OAKLAND — Business owners and staff members at downtown nonprofits here have spent the past several mornings sweeping up broken glass — a reminder of the destructive protests over George Zimmerman’s acquittal in the death of Trayvon Martin.
But overriding their sense of frustration has been a determination to end the window-smashing that has overshadowed substantive issues raised by the verdict.
Those struck by the seemingly random vandalism have included Youth Radio, an organization that aims to teach young people in Oakland’s minority and low-income communities tools they can use to further their educations and get jobs.
Also awaiting new — and costly — custom plate glass is Oaklandish, which channels proceeds from the sale of civic pride apparel to community groups like the East Oakland Boxing Assn., another haven for minority teens.
As a community, Oakland has lived through many of the issues central to the Zimmerman-Martin case: Residents still are tending wounds over the 2009 slaying of Oscar Grant, an unarmed black man shot in the back by a Bay Area Rapid Transit officer. And the Oakland Police Department is only now making progress on mandated decade-old reforms aimed at ending racial profiling.
“There are people who are marching who care about Oakland, about the issues,” Anyka Barber said Tuesday, the windows of her downtown gallery papered with cathartic writings on Martin’s death and the response to it. “And there’s an element that is just about destruction.”
Hundreds of people here have protested without incident — expressing their grief and anger — since the Florida jury reached its verdict Saturday. But as with the Occupy protests, a small number of masked vandals have grabbed the headlines.

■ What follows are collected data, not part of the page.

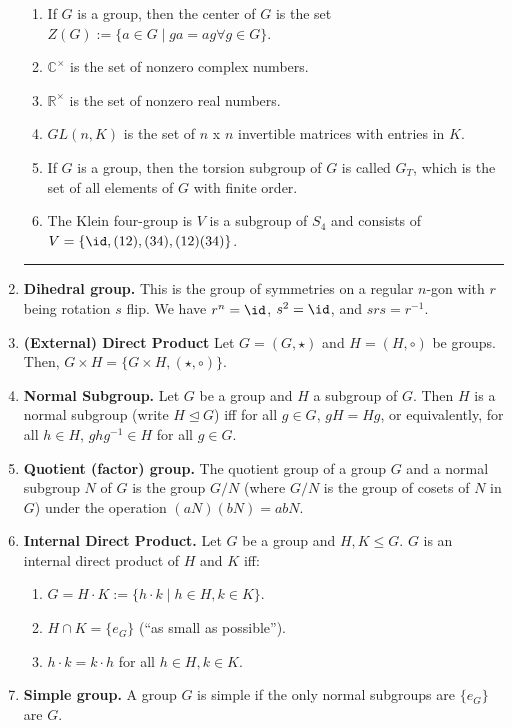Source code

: \begin{enumerate}
\begin{enumerate}
		\item If $G$ is a group, then the center of $G$ is the set $Z(G) := \{a \in G \mid ga=ag \forall g \in G\}$. 
		\item $\mathbb{C}^\times$ is the set of nonzero complex numbers. 
		\item $\mathbb{R}^\times$ is the set of nonzero real numbers. 
		\item $GL(n,K)$ is the set of $n$ x $n$ invertible matrices with entries in $K$. 
		\item If $G$ is a group, then the torsion subgroup of $G$ is called $G_T$, which is the set of all elements of $G$ with finite order.
		\item The Klein four-group is $V$ is a subgroup of $S_4$ and consists of $V=\{\id, (12), (34), (12)(34)\}$. 
	\end{enumerate} 
	\begin{center}
		\hrule
	\end{center}
	\item \textbf{Dihedral group. } This is the group of symmetries on a regular $n$-gon with $r$ being rotation $s$ flip. We have $r^n = \id$, $s^2 = \id$, and $srs = r^{-1}$. 
	\item \textbf{(External) Direct Product} Let $G = (G,\star)$ and $H = (H, \circ)$ be groups. Then, $G \times H = \{G \times H, (\star, \circ)\}$. 
	\item \textbf{Normal Subgroup. } Let $G$ be a group and $H$ a subgroup of $G$. Then $H$ is a normal subgroup (write $H \unlhd G$) iff for all $g \in G$, $gH=Hg$, or equivalently, for all $h \in H$, $ghg^{-1} \in H$ for all $g \in G$. 
	\item \textbf{Quotient (factor) group. } The quotient group of a group $G$ and a normal subgroup $N$ of $G$ is the group $G/N$ (where $G/N$ is the group of cosets of $N$ in $G$) under the operation $(aN)(bN) = abN$. 
	\item \textbf{Internal Direct Product. } Let $G$ be a group and $H,K \leq G$. $G$ is an internal direct product of $H$ and $K$ iff: 
	\begin{enumerate}
		\item $G=H \cdot K := \{h \cdot k \mid h \in H, k \in K\}$. 
		\item $H \cap K = \{e_G\}$ (\enquote{as small as possible}). 
		\item $h \cdot k = k \cdot h$ for all $h \in H, k \in K$. 
	\end{enumerate}
	\item \textbf{Simple group. } A group $G$ is simple if the only normal subgroups are $\{e_G\}$ are $G$. 

\end{enumerate}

Youth Radio’s executive director, Richard Raya, said the teens who began their journalism summer session this week would focus on the feelings stirred by the acquittal rather than the vandalism. He noted, however, that the response to the violence has in a way proved healing.
“Last night I was shoveling glass with an art gallery director and two bartenders,” Raya said Tuesday. “And we became closer for it.”
Now those people who in recent years have been trying to breathe new life into Oakland’s downtown are vowing to stand up against future unrest.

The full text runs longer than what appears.